To zmiana frontu w resorcie. Bo jeszcze jesienią ubiegłego roku interpretacja przepisów była taka: "dłużnik zaoszczędził na wydatku, który musiałby zostać przez niego poniesiony, gdyby nie umorzono mu długu. (...) zaoszczędzenie wydatków musi być traktowane na równi z przyrostem majątku". - Na podstawie tej interpretacji rozpoczęliśmy przygotowania do wystawienia deklaracji PIT-8C blisko 30 tysiącom osób. W ubiegłym roku umorzyliśmy zaległości na kwotę 12 mln zł. Nie tylko długi czynszowe, ale i drobniejsze umorzenia, m.in. kary za jazdę bez biletu. Teraz ministerstwo uprzywilejowuje ok. 3 tys. najuboższych z długami czynszowymi - mówi rzecznik Ratusza Agnieszka Kłąb. Zastrzega jednak, że nowej interpretacji z ministerstwa urząd jeszcze nie otrzymał.

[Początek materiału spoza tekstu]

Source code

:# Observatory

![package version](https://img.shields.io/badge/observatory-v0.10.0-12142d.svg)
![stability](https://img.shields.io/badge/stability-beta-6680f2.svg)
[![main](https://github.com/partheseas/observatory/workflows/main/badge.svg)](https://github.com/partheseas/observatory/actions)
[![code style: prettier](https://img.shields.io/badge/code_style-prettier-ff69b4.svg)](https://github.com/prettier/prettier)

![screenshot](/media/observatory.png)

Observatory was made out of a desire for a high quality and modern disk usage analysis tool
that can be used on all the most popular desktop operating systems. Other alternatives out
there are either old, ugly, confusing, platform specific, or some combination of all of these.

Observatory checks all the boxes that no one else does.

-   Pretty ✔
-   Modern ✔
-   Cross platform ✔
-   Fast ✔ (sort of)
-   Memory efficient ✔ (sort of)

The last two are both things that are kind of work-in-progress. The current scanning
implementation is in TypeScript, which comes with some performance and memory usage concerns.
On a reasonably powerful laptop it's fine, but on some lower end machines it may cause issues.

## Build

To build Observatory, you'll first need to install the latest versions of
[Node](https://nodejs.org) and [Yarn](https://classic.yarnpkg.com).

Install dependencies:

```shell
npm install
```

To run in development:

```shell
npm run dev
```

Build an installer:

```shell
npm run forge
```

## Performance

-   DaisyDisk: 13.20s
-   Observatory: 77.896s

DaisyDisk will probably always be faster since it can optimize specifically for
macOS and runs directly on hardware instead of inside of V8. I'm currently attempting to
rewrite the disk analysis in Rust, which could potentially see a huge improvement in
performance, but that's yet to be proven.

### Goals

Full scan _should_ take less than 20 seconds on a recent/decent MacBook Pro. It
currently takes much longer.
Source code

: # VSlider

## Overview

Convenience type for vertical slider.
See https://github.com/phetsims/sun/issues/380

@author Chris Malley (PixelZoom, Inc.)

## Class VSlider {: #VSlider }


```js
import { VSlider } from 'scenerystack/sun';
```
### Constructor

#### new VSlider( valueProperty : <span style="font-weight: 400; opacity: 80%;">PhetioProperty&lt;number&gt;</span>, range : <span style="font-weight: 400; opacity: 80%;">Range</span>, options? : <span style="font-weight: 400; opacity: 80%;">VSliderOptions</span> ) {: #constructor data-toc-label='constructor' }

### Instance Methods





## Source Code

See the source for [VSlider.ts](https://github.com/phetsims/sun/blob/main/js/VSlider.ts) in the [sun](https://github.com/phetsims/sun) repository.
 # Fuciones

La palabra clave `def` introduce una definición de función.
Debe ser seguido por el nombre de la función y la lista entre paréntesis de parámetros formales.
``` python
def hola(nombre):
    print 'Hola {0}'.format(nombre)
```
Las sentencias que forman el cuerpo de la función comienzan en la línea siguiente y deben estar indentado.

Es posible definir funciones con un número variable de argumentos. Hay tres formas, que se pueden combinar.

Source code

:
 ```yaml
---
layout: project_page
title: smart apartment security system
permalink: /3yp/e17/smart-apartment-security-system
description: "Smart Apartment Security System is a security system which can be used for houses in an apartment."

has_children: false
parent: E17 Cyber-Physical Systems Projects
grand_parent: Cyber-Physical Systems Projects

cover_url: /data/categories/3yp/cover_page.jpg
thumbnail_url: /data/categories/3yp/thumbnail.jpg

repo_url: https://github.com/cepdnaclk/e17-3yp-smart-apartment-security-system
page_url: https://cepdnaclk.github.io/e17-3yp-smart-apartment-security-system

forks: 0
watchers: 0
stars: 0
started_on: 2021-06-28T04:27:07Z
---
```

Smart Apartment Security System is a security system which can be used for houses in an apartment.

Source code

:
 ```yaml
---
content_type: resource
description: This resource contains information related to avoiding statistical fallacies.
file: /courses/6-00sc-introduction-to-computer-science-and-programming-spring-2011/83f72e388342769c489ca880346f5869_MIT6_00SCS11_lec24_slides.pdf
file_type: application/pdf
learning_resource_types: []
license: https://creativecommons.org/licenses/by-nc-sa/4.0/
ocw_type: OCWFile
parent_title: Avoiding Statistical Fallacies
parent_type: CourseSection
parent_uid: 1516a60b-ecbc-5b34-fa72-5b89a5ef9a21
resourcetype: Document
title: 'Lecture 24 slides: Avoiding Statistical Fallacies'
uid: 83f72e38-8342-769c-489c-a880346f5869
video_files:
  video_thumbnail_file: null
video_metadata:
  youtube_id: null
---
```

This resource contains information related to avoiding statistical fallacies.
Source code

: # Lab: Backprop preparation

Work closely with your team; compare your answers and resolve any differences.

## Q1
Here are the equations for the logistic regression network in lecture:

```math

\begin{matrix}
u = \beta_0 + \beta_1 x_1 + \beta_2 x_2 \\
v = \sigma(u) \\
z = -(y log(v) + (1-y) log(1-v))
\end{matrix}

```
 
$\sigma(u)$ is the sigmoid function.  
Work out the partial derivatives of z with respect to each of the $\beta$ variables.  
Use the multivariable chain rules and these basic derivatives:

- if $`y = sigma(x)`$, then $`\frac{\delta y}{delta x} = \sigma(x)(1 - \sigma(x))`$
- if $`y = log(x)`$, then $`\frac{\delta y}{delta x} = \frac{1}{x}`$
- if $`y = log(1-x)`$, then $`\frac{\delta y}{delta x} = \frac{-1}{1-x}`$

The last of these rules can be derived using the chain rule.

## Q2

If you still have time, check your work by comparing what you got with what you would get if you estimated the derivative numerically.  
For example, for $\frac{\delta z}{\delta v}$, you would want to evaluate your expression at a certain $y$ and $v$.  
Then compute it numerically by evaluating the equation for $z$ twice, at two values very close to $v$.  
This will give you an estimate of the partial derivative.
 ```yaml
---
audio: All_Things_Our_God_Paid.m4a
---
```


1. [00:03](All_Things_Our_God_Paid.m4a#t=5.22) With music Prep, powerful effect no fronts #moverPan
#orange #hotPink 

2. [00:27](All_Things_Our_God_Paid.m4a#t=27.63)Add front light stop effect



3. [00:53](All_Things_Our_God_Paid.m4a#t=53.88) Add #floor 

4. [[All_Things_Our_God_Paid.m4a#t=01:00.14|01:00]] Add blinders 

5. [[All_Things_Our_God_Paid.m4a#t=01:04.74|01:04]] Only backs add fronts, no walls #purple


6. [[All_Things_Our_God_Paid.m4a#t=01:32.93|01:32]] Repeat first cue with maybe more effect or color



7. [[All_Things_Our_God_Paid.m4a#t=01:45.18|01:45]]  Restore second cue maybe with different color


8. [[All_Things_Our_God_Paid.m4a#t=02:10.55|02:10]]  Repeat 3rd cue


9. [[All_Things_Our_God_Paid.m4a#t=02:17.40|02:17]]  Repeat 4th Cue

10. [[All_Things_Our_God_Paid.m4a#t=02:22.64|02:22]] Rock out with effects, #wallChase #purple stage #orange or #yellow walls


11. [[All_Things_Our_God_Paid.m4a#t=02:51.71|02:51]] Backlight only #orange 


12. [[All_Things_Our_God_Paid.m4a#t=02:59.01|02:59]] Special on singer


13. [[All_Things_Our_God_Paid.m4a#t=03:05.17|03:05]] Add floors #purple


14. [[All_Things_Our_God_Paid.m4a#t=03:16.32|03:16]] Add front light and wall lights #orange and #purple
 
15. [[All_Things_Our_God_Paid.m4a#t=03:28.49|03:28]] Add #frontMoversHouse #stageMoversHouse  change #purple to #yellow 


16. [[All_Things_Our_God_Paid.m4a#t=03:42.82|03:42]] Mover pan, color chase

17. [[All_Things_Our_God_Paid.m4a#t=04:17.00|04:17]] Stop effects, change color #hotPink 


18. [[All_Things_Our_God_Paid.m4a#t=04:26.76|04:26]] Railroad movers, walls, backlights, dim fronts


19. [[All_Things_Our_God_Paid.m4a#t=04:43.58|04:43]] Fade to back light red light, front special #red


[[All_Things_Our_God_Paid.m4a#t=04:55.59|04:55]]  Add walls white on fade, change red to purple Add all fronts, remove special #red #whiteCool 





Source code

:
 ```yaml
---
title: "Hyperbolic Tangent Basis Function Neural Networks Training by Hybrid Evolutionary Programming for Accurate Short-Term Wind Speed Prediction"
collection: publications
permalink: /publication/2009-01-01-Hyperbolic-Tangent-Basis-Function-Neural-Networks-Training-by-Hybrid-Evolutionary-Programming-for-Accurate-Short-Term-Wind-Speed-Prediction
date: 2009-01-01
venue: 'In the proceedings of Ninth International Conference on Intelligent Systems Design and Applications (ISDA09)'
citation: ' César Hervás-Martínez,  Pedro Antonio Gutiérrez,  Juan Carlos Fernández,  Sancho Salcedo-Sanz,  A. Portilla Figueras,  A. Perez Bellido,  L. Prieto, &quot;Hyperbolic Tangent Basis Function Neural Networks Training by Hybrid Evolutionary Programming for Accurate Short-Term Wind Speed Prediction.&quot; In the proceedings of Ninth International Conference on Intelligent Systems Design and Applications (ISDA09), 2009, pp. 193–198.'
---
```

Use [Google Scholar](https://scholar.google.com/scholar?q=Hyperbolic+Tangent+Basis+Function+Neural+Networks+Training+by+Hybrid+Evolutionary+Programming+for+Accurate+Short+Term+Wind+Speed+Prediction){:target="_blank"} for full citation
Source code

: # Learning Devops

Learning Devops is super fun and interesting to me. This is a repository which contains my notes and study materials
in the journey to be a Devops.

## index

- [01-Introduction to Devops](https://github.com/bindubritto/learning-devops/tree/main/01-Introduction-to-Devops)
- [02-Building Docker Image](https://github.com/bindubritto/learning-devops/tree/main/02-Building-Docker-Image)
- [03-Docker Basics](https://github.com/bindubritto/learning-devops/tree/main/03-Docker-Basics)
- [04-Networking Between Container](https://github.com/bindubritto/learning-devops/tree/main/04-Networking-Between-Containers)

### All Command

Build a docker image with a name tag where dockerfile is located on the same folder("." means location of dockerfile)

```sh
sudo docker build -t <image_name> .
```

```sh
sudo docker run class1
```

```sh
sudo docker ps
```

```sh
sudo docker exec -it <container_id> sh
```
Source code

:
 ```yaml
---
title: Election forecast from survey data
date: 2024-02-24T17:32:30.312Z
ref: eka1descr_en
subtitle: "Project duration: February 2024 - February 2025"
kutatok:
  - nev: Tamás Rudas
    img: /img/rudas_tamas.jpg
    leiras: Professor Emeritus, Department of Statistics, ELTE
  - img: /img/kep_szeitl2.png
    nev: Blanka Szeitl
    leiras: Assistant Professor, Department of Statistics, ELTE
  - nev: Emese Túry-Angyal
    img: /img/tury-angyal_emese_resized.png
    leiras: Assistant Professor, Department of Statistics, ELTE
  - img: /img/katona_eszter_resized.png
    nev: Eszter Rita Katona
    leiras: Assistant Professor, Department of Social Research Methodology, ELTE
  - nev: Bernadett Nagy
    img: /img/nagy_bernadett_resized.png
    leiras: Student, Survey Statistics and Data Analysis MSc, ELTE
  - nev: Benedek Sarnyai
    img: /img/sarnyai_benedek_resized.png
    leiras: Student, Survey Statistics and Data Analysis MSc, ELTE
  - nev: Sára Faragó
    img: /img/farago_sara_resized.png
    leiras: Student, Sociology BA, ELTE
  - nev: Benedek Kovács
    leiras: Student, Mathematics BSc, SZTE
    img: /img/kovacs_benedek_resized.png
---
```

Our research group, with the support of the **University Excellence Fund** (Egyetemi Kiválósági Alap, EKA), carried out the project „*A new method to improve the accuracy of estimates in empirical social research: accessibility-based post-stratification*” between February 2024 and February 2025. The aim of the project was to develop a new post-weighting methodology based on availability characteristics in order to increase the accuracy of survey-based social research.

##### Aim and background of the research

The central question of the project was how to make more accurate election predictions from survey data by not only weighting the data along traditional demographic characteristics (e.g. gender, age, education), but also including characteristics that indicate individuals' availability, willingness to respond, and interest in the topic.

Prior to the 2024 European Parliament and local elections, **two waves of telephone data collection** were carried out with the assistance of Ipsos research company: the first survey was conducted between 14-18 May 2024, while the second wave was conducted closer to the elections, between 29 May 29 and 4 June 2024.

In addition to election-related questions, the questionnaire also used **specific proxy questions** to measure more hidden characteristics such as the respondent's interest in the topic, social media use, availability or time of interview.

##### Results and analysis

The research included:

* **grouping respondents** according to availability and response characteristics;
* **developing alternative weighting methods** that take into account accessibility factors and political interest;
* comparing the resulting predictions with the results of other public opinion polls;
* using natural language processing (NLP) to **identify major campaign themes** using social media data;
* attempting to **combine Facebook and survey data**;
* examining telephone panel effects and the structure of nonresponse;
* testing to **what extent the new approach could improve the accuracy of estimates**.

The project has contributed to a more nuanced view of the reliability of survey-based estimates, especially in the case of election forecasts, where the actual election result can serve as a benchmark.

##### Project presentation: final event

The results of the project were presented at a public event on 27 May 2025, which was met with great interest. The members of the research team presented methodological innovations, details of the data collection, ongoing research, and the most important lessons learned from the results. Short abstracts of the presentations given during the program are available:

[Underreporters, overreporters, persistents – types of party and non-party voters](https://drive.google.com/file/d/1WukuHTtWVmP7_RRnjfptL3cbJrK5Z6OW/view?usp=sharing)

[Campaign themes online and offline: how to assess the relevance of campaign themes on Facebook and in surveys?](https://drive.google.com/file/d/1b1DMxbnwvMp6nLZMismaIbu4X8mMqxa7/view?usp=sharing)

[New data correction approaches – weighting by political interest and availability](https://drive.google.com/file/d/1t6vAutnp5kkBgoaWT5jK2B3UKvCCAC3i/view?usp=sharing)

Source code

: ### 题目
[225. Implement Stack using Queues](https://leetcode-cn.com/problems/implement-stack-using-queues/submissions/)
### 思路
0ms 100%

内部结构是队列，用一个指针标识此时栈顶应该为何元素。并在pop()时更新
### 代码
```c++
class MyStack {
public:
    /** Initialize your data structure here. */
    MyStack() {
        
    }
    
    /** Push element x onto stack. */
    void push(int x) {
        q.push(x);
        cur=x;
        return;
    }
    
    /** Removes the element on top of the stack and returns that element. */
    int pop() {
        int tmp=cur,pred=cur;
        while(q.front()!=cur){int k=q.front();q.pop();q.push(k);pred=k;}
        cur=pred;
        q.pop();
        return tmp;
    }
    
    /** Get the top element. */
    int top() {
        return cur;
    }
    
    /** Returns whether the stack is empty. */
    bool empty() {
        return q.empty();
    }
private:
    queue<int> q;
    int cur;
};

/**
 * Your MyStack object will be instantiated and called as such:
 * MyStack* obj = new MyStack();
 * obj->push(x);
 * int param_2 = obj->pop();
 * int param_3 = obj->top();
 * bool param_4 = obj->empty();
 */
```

W tym tygodniu Ministerstwo Finansów podjęło decyzję o zaniechaniu "poboru podatku dochodowego od osób fizycznych z tytułu umorzenia przez jednostki samorządu terytorialnego należności pieniężnych związanych z użytkowaniem lokalu mieszkalnego". - Dzięki tym rozwiązaniom osoby wynajmujące lokale komunalne i socjalne, które znalazły się w trudnej sytuacji i uzyskały umorzenie należności, nie będą musiały odprowadzać podatku z tego tytułu. Przemawia za tym ważny interes społeczny - ocenił wicepremier, minister rozwoju i finansów Mateusz Morawiecki. Rozporządzenie dotyczy długów umorzonych w latach 2016 i 2017. Od 2018 roku regulować to mają docelowe rozwiązania ustawowe.
- Bardzo dobra decyzja! I niepotrzebne zamieszanie - mówi Iwona Król, jedna z osób, którym stołeczni urzędnicy zgodzili się umorzyć dług za czynsz. Pani Iwona po stracie pracy dorobiła się 10 tys. zł zaległości i już się martwiła, skąd wziąć 1,8 tys. zł na podatek.
Podatek od umorzenia długu za jazdę bez biletu trzeba jednak będzie płacić. Tych drobniejszych dłużników decyzja resortu finansów nie obejmuje.